=== Section Start ===
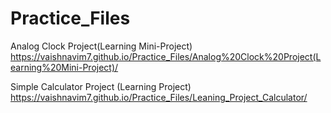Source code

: # Practice_Files

Analog Clock Project(Learning Mini-Project)
https://vaishnavim7.github.io/Practice_Files/Analog%20Clock%20Project(Learning%20Mini-Project)/

Simple Calculator Project (Learning Project)
https://vaishnavim7.github.io/Practice_Files/Leaning_Project_Calculator/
=== Section End ===
» **What to do**
Please write out, exactly as they appear, the lines from the line containing "Analog Clock Project(Learning Mini-Project)" through the last line of the records above, both included.

» **Solution to this task**
Analog Clock Project(Learning Mini-Project)
https://vaishnavim7.github.io/Practice_Files/Analog%20Clock%20Project(Learning%20Mini-Project)/

Simple Calculator Project (Learning Project)
https://vaishnavim7.github.io/Practice_Files/Leaning_Project_Calculator/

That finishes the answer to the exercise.